> REQUIRED WORK: Among the entries below, only the lines starting at the one with "do not print" and ending at the one with "make sure check", both included, are to be printed exactly.

[[ RECORDS FOR THE TASK, beginning ]]

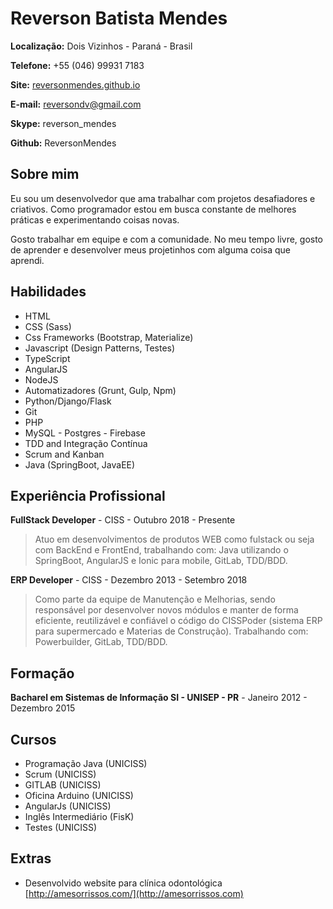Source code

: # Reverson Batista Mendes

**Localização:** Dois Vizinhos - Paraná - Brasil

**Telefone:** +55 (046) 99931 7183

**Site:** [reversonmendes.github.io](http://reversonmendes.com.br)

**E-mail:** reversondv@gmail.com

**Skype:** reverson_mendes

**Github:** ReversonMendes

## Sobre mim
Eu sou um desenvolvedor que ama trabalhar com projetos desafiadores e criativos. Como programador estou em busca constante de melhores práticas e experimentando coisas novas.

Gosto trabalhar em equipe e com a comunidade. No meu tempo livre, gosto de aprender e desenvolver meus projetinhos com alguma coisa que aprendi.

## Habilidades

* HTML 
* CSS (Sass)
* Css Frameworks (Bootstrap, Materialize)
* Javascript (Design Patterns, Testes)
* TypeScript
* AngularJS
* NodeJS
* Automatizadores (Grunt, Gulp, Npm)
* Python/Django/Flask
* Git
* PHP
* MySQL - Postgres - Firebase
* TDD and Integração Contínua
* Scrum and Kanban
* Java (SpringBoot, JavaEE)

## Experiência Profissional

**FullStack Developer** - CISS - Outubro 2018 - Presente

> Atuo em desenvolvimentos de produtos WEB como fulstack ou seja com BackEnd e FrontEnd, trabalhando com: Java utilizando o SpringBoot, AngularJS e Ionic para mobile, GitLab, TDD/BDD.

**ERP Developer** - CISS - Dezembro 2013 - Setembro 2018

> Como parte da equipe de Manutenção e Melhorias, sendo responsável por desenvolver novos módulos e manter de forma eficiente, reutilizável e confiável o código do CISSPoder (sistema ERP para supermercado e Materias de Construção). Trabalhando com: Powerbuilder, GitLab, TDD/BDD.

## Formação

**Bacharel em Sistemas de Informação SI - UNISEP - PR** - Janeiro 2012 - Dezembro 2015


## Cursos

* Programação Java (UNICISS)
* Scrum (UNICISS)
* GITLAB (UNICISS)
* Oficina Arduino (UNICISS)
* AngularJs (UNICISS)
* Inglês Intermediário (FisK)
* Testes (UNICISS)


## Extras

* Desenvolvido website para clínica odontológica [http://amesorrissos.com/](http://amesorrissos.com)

[[ RECORDS FOR THE TASK, end ]]
[[ RECORDS FOR THE TASK, beginning ]]

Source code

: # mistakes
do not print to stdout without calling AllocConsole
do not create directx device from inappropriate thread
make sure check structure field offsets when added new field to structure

[[ RECORDS FOR THE TASK, end ]]

> FINAL ANSWER:
do not print to stdout without calling AllocConsole
do not create directx device from inappropriate thread
make sure check structure field offsets when added new field to structure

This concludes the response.